> _Work to be completed_:
Leave the pictures out and reproduce all the entries word for word.

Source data
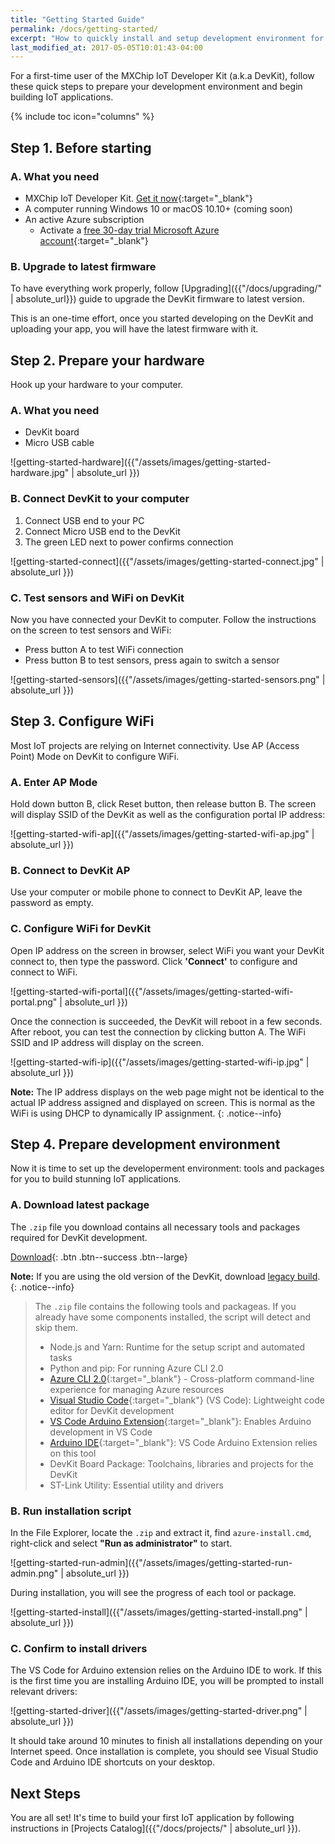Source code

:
 ```yaml
---
title: "Getting Started Guide"
permalink: /docs/getting-started/
excerpt: "How to quickly install and setup development environment for use with DevKit."
last_modified_at: 2017-05-05T10:01:43-04:00
---
```


For a first-time user of the MXChip IoT Developer Kit (a.k.a DevKit), follow these quick steps to prepare your development environment and begin building IoT applications.

{% include toc icon="columns" %}

## Step 1. Before starting

### A. What you need

* MXChip IoT Developer Kit. [Get it now](https://blogs.msdn.microsoft.com/iotdev/devkit-contact/){:target="_blank"}
* A computer running Windows 10 or macOS 10.10+ (coming soon)
* An active Azure subscription
  * Activate a [free 30-day trial Microsoft Azure account](https://azureinfo.microsoft.com/us-freetrial.html){:target="_blank"}

### B. Upgrade to latest firmware

To have everything work properly, follow [Upgrading]({{"/docs/upgrading/" | absolute_url}}) guide to upgrade the DevKit firmware to latest version.

This is an one-time effort, once you started developing on the DevKit and uploading your app, you will have the latest firmware with it.

## Step 2. Prepare your hardware

Hook up your hardware to your computer.

### A. What you need

* DevKit board
* Micro USB cable

![getting-started-hardware]({{"/assets/images/getting-started-hardware.jpg" | absolute_url }})

### B. Connect DevKit to your computer

1. Connect USB end to your PC
2. Connect Micro USB end to the DevKit
3. The green LED next to power confirms connection

![getting-started-connect]({{"/assets/images/getting-started-connect.jpg" | absolute_url }})

### C. Test sensors and WiFi on DevKit

Now you have connected your DevKit to computer. Follow the instructions on the screen to test sensors and WiFi:

- Press button A to test WiFi connection
- Press button B to test sensors, press again to switch a sensor

![getting-started-sensors]({{"/assets/images/getting-started-sensors.png" | absolute_url }})

## Step 3. Configure WiFi

Most IoT projects are relying on Internet connectivity. Use AP (Access Point) Mode on DevKit to configure WiFi.

### A. Enter AP Mode

Hold down button B, click Reset button, then release button B. The screen will display SSID of the DevKit as well as the configuration portal IP address:

![getting-started-wifi-ap]({{"/assets/images/getting-started-wifi-ap.jpg" | absolute_url }})

### B. Connect to DevKit AP

Use your computer or mobile phone to connect to DevKit AP, leave the password as empty.

### C. Configure WiFi for DevKit

Open IP address on the screen in browser, select WiFi you want your DevKit connect to, then type the password. Click **'Connect'** to configure and connect to WiFi.

![getting-started-wifi-portal]({{"/assets/images/getting-started-wifi-portal.png" | absolute_url }})

Once the connection is succeeded, the DevKit will reboot in a few seconds. After reboot, you can test the connection by clicking button A. The WiFi SSID and IP address will display on the screen.

![getting-started-wifi-ip]({{"/assets/images/getting-started-wifi-ip.jpg" | absolute_url }})

**Note:** The IP address displays on the web page might not be identical to the actual IP address assigned and displayed on screen. This is normal as the WiFi is using DHCP to dynamically IP assignment.
{: .notice--info}


## Step 4. Prepare development environment

Now it is time to set up the developerment environment: tools and packages for you to build stunning IoT applications.

### A. Download latest package

The `.zip` file you download contains all necessary tools and packages required for DevKit development.

[<i class='fa fa-download'></i> Download](https://azureboard.blob.core.windows.net/installpackage/usb_install_latest.zip){: .btn .btn--success .btn--large}

**Note:** If you are using the old version of the DevKit, download [legacy build](https://azureboard.blob.core.windows.net/installpackage/usb_install_legacy.zip).
{: .notice--info}

> The `.zip` file contains the following tools and packageas. If you already have some components installed, the script will detect and skip them.
> * Node.js and Yarn: Runtime for the setup script and automated tasks
> * Python and pip: For running Azure CLI 2.0
> * [Azure CLI 2.0](https://docs.microsoft.com/en-us/cli/azure/overview){:target="_blank"} - Cross-platform  command-line experience for managing Azure resources
> * [Visual Studio Code](https://code.visualstudio.com/){:target="_blank"} (VS Code): Lightweight code editor for DevKit development
> * [VS Code Arduino Extension](https://marketplace.visualstudio.com/items?itemName=vsciot-vscode.vscode-arduino){:target="_blank"}: Enables Arduino development in VS Code
> * [Arduino IDE](https://www.arduino.cc/en/Main/Software){:target="_blank"}: VS Code Arduino Extension relies on this tool
> * DevKit Board Package: Toolchains, libraries and projects for the DevKit
> * ST-Link Utility: Essential utility and drivers

### B. Run installation script

In the File Explorer, locate the `.zip` and extract it, find `azure-install.cmd`, right-click and select **"Run as administrator"** to start.

![getting-started-run-admin]({{"/assets/images/getting-started-run-admin.png" | absolute_url }})

During installation, you will see the progress of each tool or package.

![getting-started-install]({{"/assets/images/getting-started-install.png" | absolute_url }})

### C. Confirm to install drivers

The VS Code for Arduino extension relies on the Arduino IDE to work. If this is the first time you are installing Arduino IDE, you will be prompted to install relevant drivers:

![getting-started-driver]({{"/assets/images/getting-started-driver.png" | absolute_url }})

It should take around 10 minutes to finish all installations depending on your Internet speed. Once installation is complete, you should see Visual Studio Code and Arduino IDE shortcuts on your desktop.

## Next Steps

You are all set! It's time to build your first IoT application by following instructions in [Projects Catalog]({{"/docs/projects/" | absolute_url }}).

> _Solution to the problem_:
Source code

:
 ```yaml
---
title: "Getting Started Guide"
permalink: /docs/getting-started/
excerpt: "How to quickly install and setup development environment for use with DevKit."
last_modified_at: 2017-05-05T10:01:43-04:00
---
```


For a first-time user of the MXChip IoT Developer Kit (a.k.a DevKit), follow these quick steps to prepare your development environment and begin building IoT applications.

{% include toc icon="columns" %}

## Step 1. Before starting

### A. What you need

* MXChip IoT Developer Kit. [Get it now](https://blogs.msdn.microsoft.com/iotdev/devkit-contact/){:target="_blank"}
* A computer running Windows 10 or macOS 10.10+ (coming soon)
* An active Azure subscription
  * Activate a [free 30-day trial Microsoft Azure account](https://azureinfo.microsoft.com/us-freetrial.html){:target="_blank"}

### B. Upgrade to latest firmware

To have everything work properly, follow [Upgrading]({{"/docs/upgrading/" | absolute_url}}) guide to upgrade the DevKit firmware to latest version.

This is an one-time effort, once you started developing on the DevKit and uploading your app, you will have the latest firmware with it.

## Step 2. Prepare your hardware

Hook up your hardware to your computer.

### A. What you need

* DevKit board
* Micro USB cable

![getting-started-hardware]({{"/assets/images/getting-started-hardware.jpg" | absolute_url }})

### B. Connect DevKit to your computer

1. Connect USB end to your PC
2. Connect Micro USB end to the DevKit
3. The green LED next to power confirms connection

![getting-started-connect]({{"/assets/images/getting-started-connect.jpg" | absolute_url }})

### C. Test sensors and WiFi on DevKit

Now you have connected your DevKit to computer. Follow the instructions on the screen to test sensors and WiFi:

- Press button A to test WiFi connection
- Press button B to test sensors, press again to switch a sensor

![getting-started-sensors]({{"/assets/images/getting-started-sensors.png" | absolute_url }})

## Step 3. Configure WiFi

Most IoT projects are relying on Internet connectivity. Use AP (Access Point) Mode on DevKit to configure WiFi.

### A. Enter AP Mode

Hold down button B, click Reset button, then release button B. The screen will display SSID of the DevKit as well as the configuration portal IP address:

![getting-started-wifi-ap]({{"/assets/images/getting-started-wifi-ap.jpg" | absolute_url }})

### B. Connect to DevKit AP

Use your computer or mobile phone to connect to DevKit AP, leave the password as empty.

### C. Configure WiFi for DevKit

Open IP address on the screen in browser, select WiFi you want your DevKit connect to, then type the password. Click **'Connect'** to configure and connect to WiFi.

![getting-started-wifi-portal]({{"/assets/images/getting-started-wifi-portal.png" | absolute_url }})

Once the connection is succeeded, the DevKit will reboot in a few seconds. After reboot, you can test the connection by clicking button A. The WiFi SSID and IP address will display on the screen.

![getting-started-wifi-ip]({{"/assets/images/getting-started-wifi-ip.jpg" | absolute_url }})

**Note:** The IP address displays on the web page might not be identical to the actual IP address assigned and displayed on screen. This is normal as the WiFi is using DHCP to dynamically IP assignment.
{: .notice--info}


## Step 4. Prepare development environment

Now it is time to set up the developerment environment: tools and packages for you to build stunning IoT applications.

### A. Download latest package

The `.zip` file you download contains all necessary tools and packages required for DevKit development.

[<i class='fa fa-download'></i> Download](https://azureboard.blob.core.windows.net/installpackage/usb_install_latest.zip){: .btn .btn--success .btn--large}

**Note:** If you are using the old version of the DevKit, download [legacy build](https://azureboard.blob.core.windows.net/installpackage/usb_install_legacy.zip).
{: .notice--info}

> The `.zip` file contains the following tools and packageas. If you already have some components installed, the script will detect and skip them.
> * Node.js and Yarn: Runtime for the setup script and automated tasks
> * Python and pip: For running Azure CLI 2.0
> * [Azure CLI 2.0](https://docs.microsoft.com/en-us/cli/azure/overview){:target="_blank"} - Cross-platform  command-line experience for managing Azure resources
> * [Visual Studio Code](https://code.visualstudio.com/){:target="_blank"} (VS Code): Lightweight code editor for DevKit development
> * [VS Code Arduino Extension](https://marketplace.visualstudio.com/items?itemName=vsciot-vscode.vscode-arduino){:target="_blank"}: Enables Arduino development in VS Code
> * [Arduino IDE](https://www.arduino.cc/en/Main/Software){:target="_blank"}: VS Code Arduino Extension relies on this tool
> * DevKit Board Package: Toolchains, libraries and projects for the DevKit
> * ST-Link Utility: Essential utility and drivers

### B. Run installation script

In the File Explorer, locate the `.zip` and extract it, find `azure-install.cmd`, right-click and select **"Run as administrator"** to start.

![getting-started-run-admin]({{"/assets/images/getting-started-run-admin.png" | absolute_url }})

During installation, you will see the progress of each tool or package.

![getting-started-install]({{"/assets/images/getting-started-install.png" | absolute_url }})

### C. Confirm to install drivers

The VS Code for Arduino extension relies on the Arduino IDE to work. If this is the first time you are installing Arduino IDE, you will be prompted to install relevant drivers:

![getting-started-driver]({{"/assets/images/getting-started-driver.png" | absolute_url }})

It should take around 10 minutes to finish all installations depending on your Internet speed. Once installation is complete, you should see Visual Studio Code and Arduino IDE shortcuts on your desktop.

## Next Steps

You are all set! It's time to build your first IoT application by following instructions in [Projects Catalog]({{"/docs/projects/" | absolute_url }}).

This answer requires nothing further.